# INSTRUCTIONS TO FOLLOW:
Without any of its pictures, the listing below should be output exactly.

# DATASET EXTRACT:
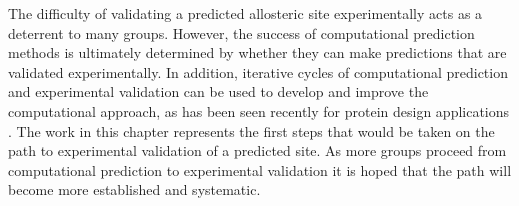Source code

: The difficulty of validating a predicted allosteric site experimentally acts as a deterrent to many groups.
However, the success of computational prediction methods is ultimately determined by whether they can make predictions that are validated experimentally.
In addition, iterative cycles of computational prediction and experimental validation can be used to develop and improve the computational approach, as has been seen recently for protein design applications \cite{Rocklin2017}.
The work in this chapter represents the first steps that would be taken on the path to experimental validation of a predicted site.
As more groups proceed from computational prediction to experimental validation \cite{Brecher2017} it is hoped that the path will become more established and systematic.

# PROBLEM SOLUTION:
Source code

: The difficulty of validating a predicted allosteric site experimentally acts as a deterrent to many groups.
However, the success of computational prediction methods is ultimately determined by whether they can make predictions that are validated experimentally.
In addition, iterative cycles of computational prediction and experimental validation can be used to develop and improve the computational approach, as has been seen recently for protein design applications \cite{Rocklin2017}.
The work in this chapter represents the first steps that would be taken on the path to experimental validation of a predicted site.
As more groups proceed from computational prediction to experimental validation \cite{Brecher2017} it is hoped that the path will become more established and systematic.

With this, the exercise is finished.